Collected data
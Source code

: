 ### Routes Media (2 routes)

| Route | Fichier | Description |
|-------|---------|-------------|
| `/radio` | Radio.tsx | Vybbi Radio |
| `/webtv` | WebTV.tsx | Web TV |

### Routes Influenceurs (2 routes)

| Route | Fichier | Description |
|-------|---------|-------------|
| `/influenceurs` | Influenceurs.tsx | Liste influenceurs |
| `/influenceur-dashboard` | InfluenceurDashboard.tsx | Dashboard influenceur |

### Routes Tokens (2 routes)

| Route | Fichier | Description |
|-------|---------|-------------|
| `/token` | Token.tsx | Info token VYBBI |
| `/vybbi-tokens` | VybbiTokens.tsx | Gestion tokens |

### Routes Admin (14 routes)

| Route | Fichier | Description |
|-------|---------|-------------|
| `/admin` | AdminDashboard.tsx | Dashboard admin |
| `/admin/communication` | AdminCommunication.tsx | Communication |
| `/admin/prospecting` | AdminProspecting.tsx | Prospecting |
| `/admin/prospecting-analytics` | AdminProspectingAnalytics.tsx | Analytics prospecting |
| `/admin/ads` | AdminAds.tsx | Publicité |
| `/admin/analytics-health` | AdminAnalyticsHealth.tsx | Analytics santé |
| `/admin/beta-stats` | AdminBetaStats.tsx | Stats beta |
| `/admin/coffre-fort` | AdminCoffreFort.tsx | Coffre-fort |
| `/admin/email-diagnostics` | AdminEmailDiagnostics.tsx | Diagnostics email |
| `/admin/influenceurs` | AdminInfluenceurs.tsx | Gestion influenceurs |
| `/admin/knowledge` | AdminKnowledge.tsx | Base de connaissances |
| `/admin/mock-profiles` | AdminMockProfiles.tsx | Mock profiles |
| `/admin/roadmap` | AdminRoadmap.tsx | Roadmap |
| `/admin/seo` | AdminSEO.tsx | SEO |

Activity:
In the entries above, find the line holding "AdminAds.tsx | Publicité |" and the line holding "Gestion influenceurs |"; print both of them and every line between, exactly, and nothing else.

Task result:
| `/admin/ads` | AdminAds.tsx | Publicité |
| `/admin/analytics-health` | AdminAnalyticsHealth.tsx | Analytics santé |
| `/admin/beta-stats` | AdminBetaStats.tsx | Stats beta |
| `/admin/coffre-fort` | AdminCoffreFort.tsx | Coffre-fort |
| `/admin/email-diagnostics` | AdminEmailDiagnostics.tsx | Diagnostics email |
| `/admin/influenceurs` | AdminInfluenceurs.tsx | Gestion influenceurs |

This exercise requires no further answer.